◆ **What the task asks**:
Every line containing "workspaces" should be copied out. Go through the entries and find them.
##### Records to process
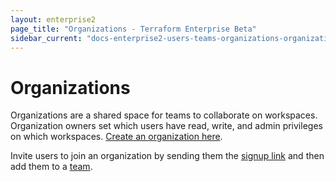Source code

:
 ```yaml
---
layout: enterprise2
page_title: "Organizations - Terraform Enterprise Beta"
sidebar_current: "docs-enterprise2-users-teams-organizations-organizations"
---
```


# Organizations

Organizations are a shared space for teams to collaborate on workspaces.
Organization owners set which users have read, write, and admin privileges on
which workspaces.
[Create an organization here](https://atlas.hashicorp.com/v2/organizations/new).

Invite users to join an organization by sending them the
[signup link](https://atlas.hashicorp.com/account/new) and then add them to a
[team](./teams.html).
##########
◆ **Task output**:
Organizations are a shared space for teams to collaborate on workspaces.
which workspaces.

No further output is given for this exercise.